=== Section Start ===

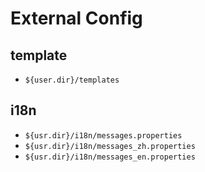 # External Config

## template

- `${user.dir}/templates`

## i18n

- `${usr.dir}/i18n/messages.properties`
- `${usr.dir}/i18n/messages_zh.properties`
- `${usr.dir}/i18n/messages_en.properties`
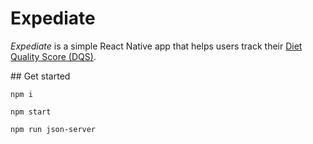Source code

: # Expediate 

_Expediate_ is a simple React Native app that helps users track their [Diet Quality Score (DQS)](https://www.triathlete.com/nutrition/race-fueling/do-you-know-your-diet-quality-score/).

## Get started

`npm i`

`npm start`

`npm run json-server`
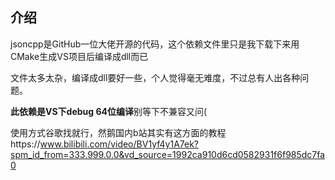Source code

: ## 介绍

jsoncpp是GitHub一位大佬开源的代码，这个依赖文件里只是我下载下来用CMake生成VS项目后编译成dll而已

文件太多太杂，编译成dll要好一些，个人觉得毫无难度，不过总有人出各种问题。

**此依赖是VS下debug 64位编译**别等下不兼容又问(

使用方式谷歌找就行，然鹅国内b站其实有这方面的教程https://www.bilibili.com/video/BV1yf4y1A7ek?spm_id_from=333.999.0.0&vd_source=1992ca910d6cd0582931f6f985dc7fa0
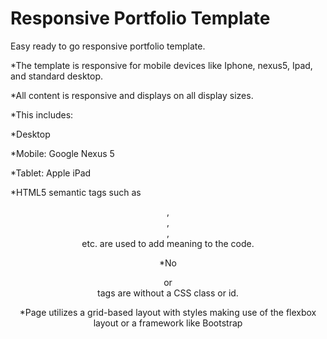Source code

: # Responsive Portfolio  Template
Easy ready to go responsive portfolio template.

*The template is responsive for mobile devices like Iphone, nexus5, Ipad, and standard desktop. 

*All content is responsive and displays on all display sizes. 

*This includes:    

*Desktop

*Mobile: Google Nexus 5

*Tablet: Apple iPad

*HTML5 semantic tags such as <header>, <footer>, <article>, <section> etc. are used to add meaning to the code.

*No <div> or <section> tags are without a CSS class or id.

*Page utilizes a grid-based layout with styles making use of the flexbox layout or a framework like Bootstrap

=== Section End ===

## Task prompt:
When you write out the material again, keep every word exact and omit the pictures.

## Problem solution:
 # External Config

## template

- `${user.dir}/templates`

## i18n

- `${usr.dir}/i18n/messages.properties`
- `${usr.dir}/i18n/messages_zh.properties`
- `${usr.dir}/i18n/messages_en.properties`
Source code

: # Expediate 

_Expediate_ is a simple React Native app that helps users track their [Diet Quality Score (DQS)](https://www.triathlete.com/nutrition/race-fueling/do-you-know-your-diet-quality-score/).

## Get started

`npm i`

`npm start`

`npm run json-server`
Source code

: ## 介绍

jsoncpp是GitHub一位大佬开源的代码，这个依赖文件里只是我下载下来用CMake生成VS项目后编译成dll而已

文件太多太杂，编译成dll要好一些，个人觉得毫无难度，不过总有人出各种问题。

**此依赖是VS下debug 64位编译**别等下不兼容又问(

使用方式谷歌找就行，然鹅国内b站其实有这方面的教程https://www.bilibili.com/video/BV1yf4y1A7ek?spm_id_from=333.999.0.0&vd_source=1992ca910d6cd0582931f6f985dc7fa0
Source code

: # Responsive Portfolio  Template
Easy ready to go responsive portfolio template.

*The template is responsive for mobile devices like Iphone, nexus5, Ipad, and standard desktop. 

*All content is responsive and displays on all display sizes. 

*This includes:    

*Desktop

*Mobile: Google Nexus 5

*Tablet: Apple iPad

*HTML5 semantic tags such as <header>, <footer>, <article>, <section> etc. are used to add meaning to the code.

*No <div> or <section> tags are without a CSS class or id.

*Page utilizes a grid-based layout with styles making use of the flexbox layout or a framework like Bootstrap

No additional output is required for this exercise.